Data presented in (Table 1) indicated that the fungicidal spray could manage the disease adequately. Timely initiation of fungicidal spray schedule, starting the first spray at the appearance of disease symptom was found to be effective in reducing leaf spot of tuberose significantly. Although, disease control as high as 76.31% was achieved in azoxystrobin (0.1%) but it proved to be costlier as compared to the other treatments which recorded third highest benefit cost ratio (6.75). Maximum flower stalk production (51.20/ m2), flower stalk length (85.93 cm) and effective number of bulbs (103.53/m2) were obtained in the plots treated with azoxystrobin (0.1%) as compared to 33.03/m2, 80.70 cm and 68.15 nos./m2 in case of control and showed 55.05% increase in flower stalk yield over control (Table 2). Effectiveness of azoxystrobin (0.1%) against Alternaria leaf spot of tuberose were also reported (Anonymous, 2012; Mazumder et al., 2016). In in-vitro study it was reported that Azoxystrobin (1000 ppm) could inhibit about 86.81 % mycelia growth of A. Polianthi inciting leaf spot in tuberose (Naga Lakshmi et al., 2018). Singh and Singh (2006) also reported about the effectiveness of azoxystrobin against A. alternata causing blight of tomato. Good control of Alternaria leaf spot of Chinese cabbage by the application of azoxystobin was observed by Robak (1998).
 

Table 1: Efficacy of fungicides on the leaf spot disease of tuberose cv. Single local.


 

Table 2: Effect of different fungicidal treatment on flower and bulb yield of tuberose cv. Single local.


         
On the other hand, considering the economic analysis, spraying of difenconazole and a combo fungicide consisting of iprodione (25%) + carbendazim (25%) at the rate of  0.1% were found most effective since they registered higher benefit cost ratio of 7.28 and 7.03 with higher per cent disease control of 70.59% and  64.61%, respectively.

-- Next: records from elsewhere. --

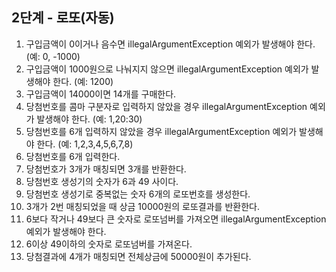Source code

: ## 2단계 - 로또(자동)
1. 구입금액이 0이거나 음수면 illegalArgumentException 예외가 발생해야 한다. (예: 0, -1000)
2. 구입금액이 1000원으로 나눠지지 않으면 illegalArgumentException 예외가 발생해야 한다. (예: 1200)
3. 구입금액이 14000이면 14개를 구매한다.
4. 당첨번호를 콤마 구분자로 입력하지 않았을 경우 illegalArgumentException 예외가 발생해야 한다. (예: 1,20:30)
5. 당첨번호를 6개 입력하지 않았을 경우 illegalArgumentException 예외가 발생해야 한다. (예: 1,2,3,4,5,6,7,8)
6. 당첨번호를 6개 입력한다.
7. 당첨번호가 3개가 매칭되면 3개를 반환한다.
8. 당첨번호 생성기의 숫자가 6과 49 사이다.
9. 당첨번호 생성기로 중복없는 숫자 6개의 로또번호를 생성한다.
10. 3개가 2번 매칭되었을 때 상금 10000원의 로또결과를 반환한다.
11. 6보다 작거나 49보다 큰 숫자로 로또넘버를 가져오면 illegalArgumentException 예외가 발생해야 한다.
12. 6이상 49이하의 숫자로 로또넘버를 가져온다.
13. 당첨결과에 4개가 매칭되면 전체상금에 50000원이 추가된다.
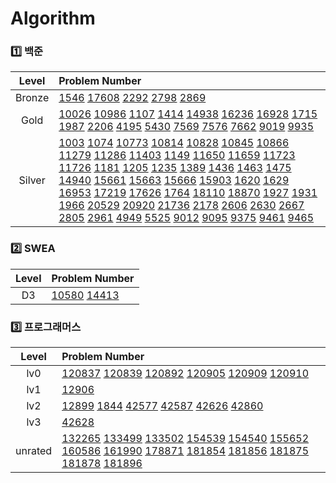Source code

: # Algorithm
### 1️⃣ 백준
| Level | Problem Number |
| :------: | :------ |
| Bronze | [1546](https://github.com/ISMINIMIN/Algorithm/tree/main/백준/Bronze/1546. 평균) [17608](https://github.com/ISMINIMIN/Algorithm/tree/main/백준/Bronze/17608. 막대기) [2292](https://github.com/ISMINIMIN/Algorithm/tree/main/백준/Bronze/2292. 벌집) [2798](https://github.com/ISMINIMIN/Algorithm/tree/main/백준/Bronze/2798. 블랙잭) [2869](https://github.com/ISMINIMIN/Algorithm/tree/main/백준/Bronze/2869. 달팽이는 올라가고 싶다)  |
| Gold | [10026](https://github.com/ISMINIMIN/Algorithm/tree/main/백준/Gold/10026. 적록색약) [10986](https://github.com/ISMINIMIN/Algorithm/tree/main/백준/Gold/10986. 나머지 합) [1107](https://github.com/ISMINIMIN/Algorithm/tree/main/백준/Gold/1107. 리모컨) [1414](https://github.com/ISMINIMIN/Algorithm/tree/main/백준/Gold/1414. 불우이웃돕기) [14938](https://github.com/ISMINIMIN/Algorithm/tree/main/백준/Gold/14938. 서강그라운드) [16236](https://github.com/ISMINIMIN/Algorithm/tree/main/백준/Gold/16236. 아기 상어) [16928](https://github.com/ISMINIMIN/Algorithm/tree/main/백준/Gold/16928. 뱀과 사다리 게임) [1715](https://github.com/ISMINIMIN/Algorithm/tree/main/백준/Gold/1715. 카드 정렬하기) [1987](https://github.com/ISMINIMIN/Algorithm/tree/main/백준/Gold/1987. 알파벳) [2206](https://github.com/ISMINIMIN/Algorithm/tree/main/백준/Gold/2206. 벽 부수고 이동하기) [4195](https://github.com/ISMINIMIN/Algorithm/tree/main/백준/Gold/4195. 친구 네트워크) [5430](https://github.com/ISMINIMIN/Algorithm/tree/main/백준/Gold/5430. AC) [7569](https://github.com/ISMINIMIN/Algorithm/tree/main/백준/Gold/7569. 토마토) [7576](https://github.com/ISMINIMIN/Algorithm/tree/main/백준/Gold/7576. 토마토) [7662](https://github.com/ISMINIMIN/Algorithm/tree/main/백준/Gold/7662. 이중 우선순위 큐) [9019](https://github.com/ISMINIMIN/Algorithm/tree/main/백준/Gold/9019. DSLR) [9935](https://github.com/ISMINIMIN/Algorithm/tree/main/백준/Gold/9935. 문자열 폭발)  |
| Silver | [1003](https://github.com/ISMINIMIN/Algorithm/tree/main/백준/Silver/1003. 피보나치 함수) [1074](https://github.com/ISMINIMIN/Algorithm/tree/main/백준/Silver/1074. Z) [10773](https://github.com/ISMINIMIN/Algorithm/tree/main/백준/Silver/10773. 제로) [10814](https://github.com/ISMINIMIN/Algorithm/tree/main/백준/Silver/10814. 나이순 정렬) [10828](https://github.com/ISMINIMIN/Algorithm/tree/main/백준/Silver/10828. 스택) [10845](https://github.com/ISMINIMIN/Algorithm/tree/main/백준/Silver/10845. 큐) [10866](https://github.com/ISMINIMIN/Algorithm/tree/main/백준/Silver/10866. 덱) [11279](https://github.com/ISMINIMIN/Algorithm/tree/main/백준/Silver/11279. 최대 힙) [11286](https://github.com/ISMINIMIN/Algorithm/tree/main/백준/Silver/11286. 절댓값 힙) [11403](https://github.com/ISMINIMIN/Algorithm/tree/main/백준/Silver/11403. 경로 찾기) [1149](https://github.com/ISMINIMIN/Algorithm/tree/main/백준/Silver/1149. RGB거리) [11650](https://github.com/ISMINIMIN/Algorithm/tree/main/백준/Silver/11650. 좌표 정렬하기) [11659](https://github.com/ISMINIMIN/Algorithm/tree/main/백준/Silver/11659. 구간 합 구하기 4) [11723](https://github.com/ISMINIMIN/Algorithm/tree/main/백준/Silver/11723. 집합) [11726](https://github.com/ISMINIMIN/Algorithm/tree/main/백준/Silver/11726. 2×n 타일링) [1181](https://github.com/ISMINIMIN/Algorithm/tree/main/백준/Silver/1181. 단어 정렬) [1205](https://github.com/ISMINIMIN/Algorithm/tree/main/백준/Silver/1205. 등수 구하기) [1235](https://github.com/ISMINIMIN/Algorithm/tree/main/백준/Silver/1235. 학생 번호) [1389](https://github.com/ISMINIMIN/Algorithm/tree/main/백준/Silver/1389. 케빈 베이컨의 6단계 법칙) [1436](https://github.com/ISMINIMIN/Algorithm/tree/main/백준/Silver/1436. 영화감독 숌) [1463](https://github.com/ISMINIMIN/Algorithm/tree/main/백준/Silver/1463. 1로 만들기) [1475](https://github.com/ISMINIMIN/Algorithm/tree/main/백준/Silver/1475. 방 번호) [14940](https://github.com/ISMINIMIN/Algorithm/tree/main/백준/Silver/14940. 쉬운 최단거리) [15661](https://github.com/ISMINIMIN/Algorithm/tree/main/백준/Silver/15661. 링크와 스타트) [15663](https://github.com/ISMINIMIN/Algorithm/tree/main/백준/Silver/15663. N과 M （9）) [15666](https://github.com/ISMINIMIN/Algorithm/tree/main/백준/Silver/15666. N과 M （12）) [15903](https://github.com/ISMINIMIN/Algorithm/tree/main/백준/Silver/15903. 카드 합체 놀이) [1620](https://github.com/ISMINIMIN/Algorithm/tree/main/백준/Silver/1620. 나는야 포켓몬 마스터 이다솜) [1629](https://github.com/ISMINIMIN/Algorithm/tree/main/백준/Silver/1629. 곱셈) [16953](https://github.com/ISMINIMIN/Algorithm/tree/main/백준/Silver/16953. A → B) [17219](https://github.com/ISMINIMIN/Algorithm/tree/main/백준/Silver/17219. 비밀번호 찾기) [17626](https://github.com/ISMINIMIN/Algorithm/tree/main/백준/Silver/17626. Four Squares) [1764](https://github.com/ISMINIMIN/Algorithm/tree/main/백준/Silver/1764. 듣보잡) [18110](https://github.com/ISMINIMIN/Algorithm/tree/main/백준/Silver/18110. solved．ac) [18870](https://github.com/ISMINIMIN/Algorithm/tree/main/백준/Silver/18870. 좌표 압축) [1927](https://github.com/ISMINIMIN/Algorithm/tree/main/백준/Silver/1927. 최소 힙) [1931](https://github.com/ISMINIMIN/Algorithm/tree/main/백준/Silver/1931. 회의실 배정) [1966](https://github.com/ISMINIMIN/Algorithm/tree/main/백준/Silver/1966. 프린터 큐) [20529](https://github.com/ISMINIMIN/Algorithm/tree/main/백준/Silver/20529. 가장 가까운 세 사람의 심리적 거리) [20920](https://github.com/ISMINIMIN/Algorithm/tree/main/백준/Silver/20920. 영단어 암기는 괴로워) [21736](https://github.com/ISMINIMIN/Algorithm/tree/main/백준/Silver/21736. 헌내기는 친구가 필요해) [2178](https://github.com/ISMINIMIN/Algorithm/tree/main/백준/Silver/2178. 미로 탐색) [2606](https://github.com/ISMINIMIN/Algorithm/tree/main/백준/Silver/2606. 바이러스) [2630](https://github.com/ISMINIMIN/Algorithm/tree/main/백준/Silver/2630. 색종이 만들기) [2667](https://github.com/ISMINIMIN/Algorithm/tree/main/백준/Silver/2667. 단지번호붙이기) [2805](https://github.com/ISMINIMIN/Algorithm/tree/main/백준/Silver/2805. 나무 자르기) [2961](https://github.com/ISMINIMIN/Algorithm/tree/main/백준/Silver/2961. 도영이가 만든 맛있는 음식) [4949](https://github.com/ISMINIMIN/Algorithm/tree/main/백준/Silver/4949. 균형잡힌 세상) [5525](https://github.com/ISMINIMIN/Algorithm/tree/main/백준/Silver/5525. IOIOI) [9012](https://github.com/ISMINIMIN/Algorithm/tree/main/백준/Silver/9012. 괄호) [9095](https://github.com/ISMINIMIN/Algorithm/tree/main/백준/Silver/9095. 1， 2， 3 더하기) [9375](https://github.com/ISMINIMIN/Algorithm/tree/main/백준/Silver/9375. 패션왕 신해빈) [9461](https://github.com/ISMINIMIN/Algorithm/tree/main/백준/Silver/9461. 파도반 수열) [9465](https://github.com/ISMINIMIN/Algorithm/tree/main/백준/Silver/9465. 스티커)  |

### 2️⃣ SWEA
| Level | Problem Number |
| :------: | :------ |
| D3 | [10580](https://github.com/ISMINIMIN/Algorithm/tree/main/SWEA/D3/10580. 전봇대) [14413](https://github.com/ISMINIMIN/Algorithm/tree/main/SWEA/D3/14413. 격자판 칠하기)  |

### 3️⃣ 프로그래머스
| Level | Problem Number |
| :------: | :------ |
| lv0 | [120837](https://github.com/ISMINIMIN/Algorithm/tree/main/프로그래머스/lv0/120837. 개미 군단) [120839](https://github.com/ISMINIMIN/Algorithm/tree/main/프로그래머스/lv0/120839. 가위 바위 보) [120892](https://github.com/ISMINIMIN/Algorithm/tree/main/프로그래머스/lv0/120892. 암호 해독) [120905](https://github.com/ISMINIMIN/Algorithm/tree/main/프로그래머스/lv0/120905. n의 배수 고르기) [120909](https://github.com/ISMINIMIN/Algorithm/tree/main/프로그래머스/lv0/120909. 제곱수 판별하기) [120910](https://github.com/ISMINIMIN/Algorithm/tree/main/프로그래머스/lv0/120910. 세균 증식)  |
| lv1 | [12906](https://github.com/ISMINIMIN/Algorithm/tree/main/프로그래머스/lv1/12906. 같은 숫자는 싫어)  |
| lv2 | [12899](https://github.com/ISMINIMIN/Algorithm/tree/main/프로그래머스/lv2/12899. 124 나라의 숫자) [1844](https://github.com/ISMINIMIN/Algorithm/tree/main/프로그래머스/lv2/1844. 게임 맵 최단거리) [42577](https://github.com/ISMINIMIN/Algorithm/tree/main/프로그래머스/lv2/42577. 전화번호 목록) [42587](https://github.com/ISMINIMIN/Algorithm/tree/main/프로그래머스/lv2/42587. 프로세스) [42626](https://github.com/ISMINIMIN/Algorithm/tree/main/프로그래머스/lv2/42626. 더 맵게) [42860](https://github.com/ISMINIMIN/Algorithm/tree/main/프로그래머스/lv2/42860. 조이스틱)  |
| lv3 | [42628](https://github.com/ISMINIMIN/Algorithm/tree/main/프로그래머스/lv3/42628. 이중우선순위큐)  |
| unrated | [132265](https://github.com/ISMINIMIN/Algorithm/tree/main/프로그래머스/unrated/132265. 롤케이크 자르기) [133499](https://github.com/ISMINIMIN/Algorithm/tree/main/프로그래머스/unrated/133499. 옹알이 （2）) [133502](https://github.com/ISMINIMIN/Algorithm/tree/main/프로그래머스/unrated/133502. 햄버거 만들기) [154539](https://github.com/ISMINIMIN/Algorithm/tree/main/프로그래머스/unrated/154539. 뒤에 있는 큰 수 찾기) [154540](https://github.com/ISMINIMIN/Algorithm/tree/main/프로그래머스/unrated/154540. 무인도 여행) [155652](https://github.com/ISMINIMIN/Algorithm/tree/main/프로그래머스/unrated/155652. 둘만의 암호) [160586](https://github.com/ISMINIMIN/Algorithm/tree/main/프로그래머스/unrated/160586. 대충 만든 자판) [161990](https://github.com/ISMINIMIN/Algorithm/tree/main/프로그래머스/unrated/161990. 바탕화면 정리) [178871](https://github.com/ISMINIMIN/Algorithm/tree/main/프로그래머스/unrated/178871. 달리기 경주) [181854](https://github.com/ISMINIMIN/Algorithm/tree/main/프로그래머스/unrated/181854. 배열의 길이에 따라 다른 연산하기) [181856](https://github.com/ISMINIMIN/Algorithm/tree/main/프로그래머스/unrated/181856. 배열 비교하기) [181875](https://github.com/ISMINIMIN/Algorithm/tree/main/프로그래머스/unrated/181875. 배열에서 문자열 대소문자 변환하기) [181878](https://github.com/ISMINIMIN/Algorithm/tree/main/프로그래머스/unrated/181878. 원하는 문자열 찾기) [181896](https://github.com/ISMINIMIN/Algorithm/tree/main/프로그래머스/unrated/181896. 첫 번째로 나오는 음수)  |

The effectiveness of difenconazole (0.1%) and iprodione (25%) + carbendazim (25%) (0.1) in reducing leaf spot of tuberose was reported earlier (Sharma and Bhattacharjee, 2002; Anonymous, 2004 and Mazumder et al., (2016). In tomato, early blight (A.solani) was effectively managed by the application of Iprodione (0.2%) (Prasad and Naik, 2003). Significant differences in the production of number of flower stalk (per sq. m), number of bulb (m2) and length of flower stalk (cm) had been observed as influenced by different treatments (Table 2). Flower yield (49.55 and 41.19/m2), number of bulb (95.90 and 93.60/m2) and flower stalk length (85.90 and 84.81 cm) were recorded from the plots treated with difenconazole and iprodione (25%) + carbendazim (25%) and which also showed 50.01 and 24.70% increase in flower yield over the control. Increase in flower yield and other qualities have been assumed to be due to the effective control of the pathogen and further spread of the disease.
                   
Data on leaf spot severity showing the relative reaction of different tuberose cultivars are presented in (Table 3). All the cultivars screened against the Alternaria leaf spot were found to be infected by the disease. None of the eleven cultivars were free from the disease. Therefore, no cultivar could be placed under the category immune or resistant (category 0 and I). However, three cultivars viz., GK-TC-4, Bidhan Rajani-1 and Arka Nirantara recorded per cent disease incidence of 16.11, 18.17 and 18.71, respectively and were placed under moderately resistant reaction (category II). The remaining eight tuberose cultivars viz., Local Single (35.89%), Shringer (33.35%), Bidhan Ranjani-2 (31.86%), Vaibhav (30.24%), Suhashini (29.62%), Prajwal (26.61%), Phule Rajani (23.03) and Double Local (20.49%) were found moderately susceptible (category III). Similar results on screening tuberose cultivars on Alternaria leaf spot were reported by Naga Lakshmi et al., (2018).
 

Table 3: Reaction of tuberose varieties against Alternaria polianthi causing leaf spot under field condition.

CONCLUSION

None of the cultivars tested  showed resistant reaction (category 0 and I) while three cultivars viz., GK-TC-4, Bidhan Rajani-1 and Arka Nirantara showed moderate resistant reaction with recorded per cent disease incidence of 16.11%, 18.17% and 18.71%, respectively (category II). Rest cultivars viz., Bidhan Ranjani-2, Prajwal, Phule Rajani, Local Single, Local Double, Vaibhav, Suhashini and Shringer were placed under moderately susceptible category (category III). Systemic fungicides viz., azoxystrobin, difenconazole and a combo fungicide consisting of iprodione (25%) + carbendazim (25%) at 0.1% resulted lowest per cent disease incidence of 7.91%, 9.83% and 11.85%, respectively compared to control (33.62 PDI). Economic analyses revealed effectiveness of difenconazole followed by iprodione + carbendazim and azoxystrobin with highest B:C ratio of 7.28, 7.03 and 6.79, respectively.

ACKNOWLEDGEMENT

The authors are thankful to the Chief Scientist, Horticultural Research Station, AAU, Kahikuchi, Guwahati for his constant help and providing necessary facilities to carry out this investigation.

REFERENCES


  1. Anonymous (2004). Progress Report, AICRP (Floriculture), Directorate of Floricultural Research, ICAR, New Delhi-12, 2004-05, pp xiii.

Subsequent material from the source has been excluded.